Many structural features that are often present in APIs can prove challenging to synthesise, especially at the scale required for commercial production. While it may be possible to make them in the lab, in practice the route may involve conditions that are not conducive to scale-up, such as very high or low temperatures, or hazardous reagents. Alternative routes need to be developed, and often a metal catalyst can provide the answer to a synthetic problem by enabling a reaction to take place that would not otherwise be possible. They can be especially useful in installing stereochemistry into an otherwise achiral or racemic molecule.

Chiral tertiary alcohols are a particular problem. While they are common structural features in APIs, they are difficult to make, and the synthetic tricks such as asymmetric hydrogenation followed by dynamic kinetic resolution that can work well for secondary alcohols simply do not apply to tertiary ones. Racemic tertiary alcohols are rarely amenable to resolution, and so the stereocentre must be constructed in a selective way.

The obvious answer would be some form of chiral addition of an organometallic reagent to a ketone, and this is just what has been achieved by Minnaard’s group at the University of Groningen in the Netherlands.1 Grignard reagents are generally straightforward to prepare, but have only been successful in creating tertiary alcohols using stoichiometric amounts of a chiral ligand, and even non-asymmetric addition is difficult. Minnaard used a copper catalyst with a chiral Josiphos type chiral ligand, a system that the group had already had some success with in another unusual reaction, the enantioselective 1,2-addition of Grignards to enones.

Initial studies using CuBr•SMe2 as the metal precursor but with no ligand gave only small amounts of product in the addition of 2-ethyl-butylmagnesium to acetophenone. A screen of a range of chiral ligands suggested that Josiphos type ligands were much the most successful, giving a maximum ee of 82% in 96% yield. Subsequent reactions on a variety of substituted acetophenones were also successful, with products obtained in ees of up to 98%. Success was also achieved with differently substituted ketones, and neither the methyl nor the phenyl substitutions found in acetophenone are essential for success – various other aromatic and heteroaromatic systems worked. Different Grignards were also tried, with some success. Bulkier ones give better enantioselectivities, while methylmagnesium bromide does not work at all (Scheme 1).

Copper catalysis is also at the heart of the synthesis of another difficult moiety, the hindered aniline, from Gojko Lalic’s group at the University of Washington in Seattle.2 Again, these are common features in APIs, and while numerous couplings mediated by transition metals have been developed to make anilines, some remain difficult to make, particularly those that are hindered. Existing syntheses include going via highly reactive intermediates such as benzynes or use lithium reagents that are difficult to handle at a large scale.
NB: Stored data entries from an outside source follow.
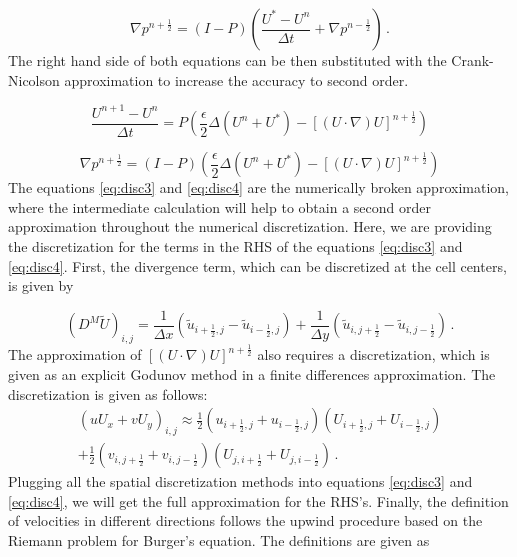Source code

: \documentclass{article}
\begin{document}
\begin{equation}
\label{eq:disc2}
\nabla p^{n+ \frac{1}{2}} = (I-P) \left(\frac{U^* - U^n}{\Delta t} + \nabla p^{n-\frac{1}{2}} \right) \,.
 \end{equation}
The right hand side of both equations can be then substituted with the Crank-Nicolson approximation to increase the accuracy to second order.

\begin{equation}
\label{eq:disc3}
\frac{U^{n+1} - U^n}{\Delta t} = P \left( \frac{\epsilon}{2} \Delta (U^n + U^* ) - [(U \cdot \nabla) U]^{n+\frac{1}{2}} \right)
 \end{equation}

\begin{equation}
\label{eq:disc4}
\nabla p^{n+ \frac{1}{2}} = (I-P) \left(\frac{\epsilon}{2} \Delta (U^n + U^* ) - [(U \cdot \nabla) U]^{n+\frac{1}{2}}\right)
 \end{equation}
 The equations \eqref{eq:disc3} and  \eqref{eq:disc4} are the numerically broken approximation, where the intermediate calculation will help to obtain a second order approximation throughout the numerical discretization. Here, we are providing the discretization for the terms in the RHS of the equations \eqref{eq:disc3} and  \eqref{eq:disc4}. First, the divergence term, which can be discretized at the cell centers, is given by
 
 \begin{equation}
\label{eq:disc5}
\left(D^M  \tilde{U}\right)_{i,j} = \frac{1}{\Delta x} \left(\tilde{u}_{i+\frac{1}{2},j} - \tilde{u}_{i-\frac{1}{2},j}\right) + \frac{1}{\Delta y} \left(\tilde{u}_{i,j+\frac{1}{2}} - \tilde{u}_{i,j-\frac{1}{2}}\right) \,.
 \end{equation}
The approximation of $[(U \cdot \nabla) U]^{n+ \frac{1}{2}}$ also requires a discretization, which is given as an explicit Godunov method in a finite differences approximation. The discretization is given as follows:
\begin{equation}
\label{eq:disc6}
\begin{split}
(u U_x + v U_y)_{i,j} \approx \frac{1}{2} \left(u_{i+\frac{1}{2},j}+u_{i-\frac{1}{2},j}\right)\left(U_{i+\frac{1}{2},j}+U_{i-\frac{1}{2},j}\right) \\
+ \frac{1}{2} \left(v_{i,j+\frac{1}{2}}+v_{i,j-\frac{1}{2}}\right)\left(U_{j,i+\frac{1}{2}}+U_{j,i-\frac{1}{2}}\right) \,.
\end{split}
\end{equation}
Plugging all the spatial discretization methods into equations \eqref{eq:disc3} and \eqref{eq:disc4}, we will get the full approximation for the RHS's.
Finally, the definition of velocities in different directions follows the upwind procedure based on the Riemann problem for Burger's equation. The definitions are given as
\end{document}
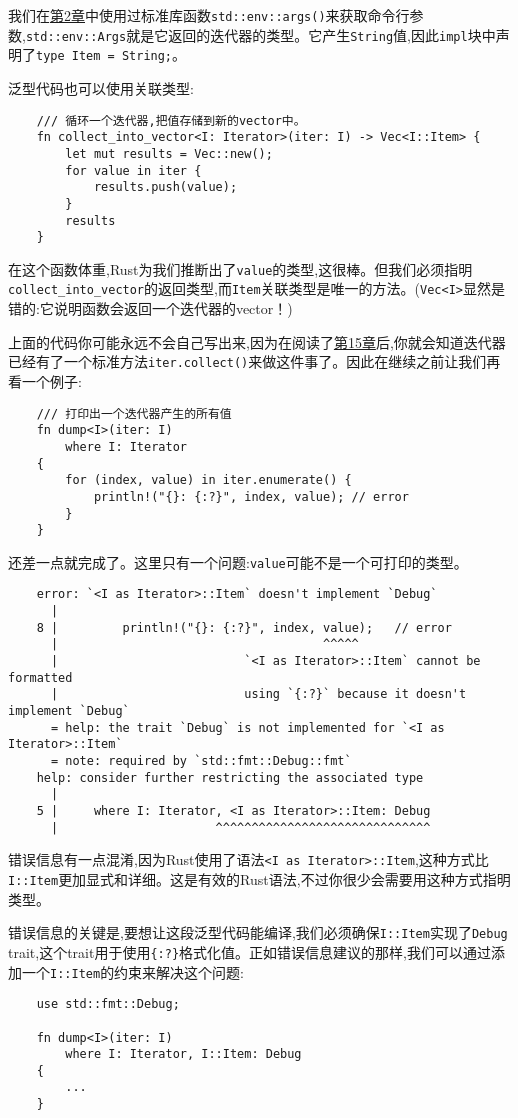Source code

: 我们在\hyperref[ch02]{第2章}中使用过标准库函数\texttt{std::env::args()}来获取命令行参数,\texttt{std::env::Args}就是它返回的迭代器的类型。它产生\texttt{String}值,因此\texttt{impl}块中声明了\texttt{type Item = String;}。

泛型代码也可以使用关联类型:
\begin{verbatim}
    /// 循环一个迭代器,把值存储到新的vector中。
    fn collect_into_vector<I: Iterator>(iter: I) -> Vec<I::Item> {
        let mut results = Vec::new();
        for value in iter {
            results.push(value);
        }
        results
    }
\end{verbatim}

在这个函数体重,Rust为我们推断出了\texttt{value}的类型,这很棒。但我们必须指明\texttt{collect\_into\_vector}的返回类型,而\texttt{Item}关联类型是唯一的方法。(\texttt{Vec<I>}显然是错的:它说明函数会返回一个迭代器的vector！)

上面的代码你可能永远不会自己写出来,因为在阅读了\hyperref[ch15]{第15章}后,你就会知道迭代器已经有了一个标准方法\texttt{iter.collect()}来做这件事了。因此在继续之前让我们再看一个例子:
\begin{verbatim}
    /// 打印出一个迭代器产生的所有值
    fn dump<I>(iter: I)
        where I: Iterator
    {
        for (index, value) in iter.enumerate() {
            println!("{}: {:?}", index, value); // error
        }
    }
\end{verbatim}

还差一点就完成了。这里只有一个问题:\texttt{value}可能不是一个可打印的类型。
\begin{verbatim}
    error: `<I as Iterator>::Item` doesn't implement `Debug`
      |
    8 |         println!("{}: {:?}", index, value);   // error
      |                                     ^^^^^
      |                          `<I as Iterator>::Item` cannot be formatted
      |                          using `{:?}` because it doesn't implement `Debug`
      = help: the trait `Debug` is not implemented for `<I as Iterator>::Item`
      = note: required by `std::fmt::Debug::fmt`
    help: consider further restricting the associated type
      |
    5 |     where I: Iterator, <I as Iterator>::Item: Debug
      |                      ^^^^^^^^^^^^^^^^^^^^^^^^^^^^^^
\end{verbatim}

错误信息有一点混淆,因为Rust使用了语法\texttt{<I as Iterator>::Item},这种方式比\texttt{I::Item}更加显式和详细。这是有效的Rust语法,不过你很少会需要用这种方式指明类型。

错误信息的关键是,要想让这段泛型代码能编译,我们必须确保\texttt{I::Item}实现了\texttt{Debug} trait,这个trait用于使用\texttt{\{:?\}}格式化值。正如错误信息建议的那样,我们可以通过添加一个\texttt{I::Item}的约束来解决这个问题:
\begin{verbatim}
    use std::fmt::Debug;

    fn dump<I>(iter: I)
        where I: Iterator, I::Item: Debug
    {
        ...
    }
\end{verbatim}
Lalic looked to go via aryl boronic acid derivatives instead, because these are much more stable. As well as being readily available, they tend to have greater compatibility with a wide variety of functional groups that may already be present in the starting material. However, electrophilic amination had not been possible, and oxidative amination proved incompatible with hindered anilines.

The group started off by looking at the reaction of an aryl boronic ester with

N-benzyloxymorpholine, with IMesCuOtBu as catalyst. However, the aniline was only formed in a yield below 5%. They thought this might be as a result of the transmetalation of the aryl boronic ester being too slow, and a catalyst screen suggested that using Xantphos as the ligand might be more successful. Sure enough, in this same model system, using a catalyst prepared from (CuOtBu)4 plus the Xantphos ligand gave the aniline in a 99% yield.

However, applying this system to more hindered anilines was less successful, with a test system giving just 6% of the aniline, plus a large amount of t-butyl benzoate. Further studies indicate that this formed very rapidly. To suppress this decomposition of the electrophile they altered the reaction conditions, and found that running the reaction in the non-co-ordinating solvent toluene rather than 1,4-dioxane with lithium t-butoxide instead of the sodium salt, gave a 74% yield of hindered aniline. The best results were obtained using a concentrated reaction mixture in isooctane, with the catalyst pre-prepared in toluene.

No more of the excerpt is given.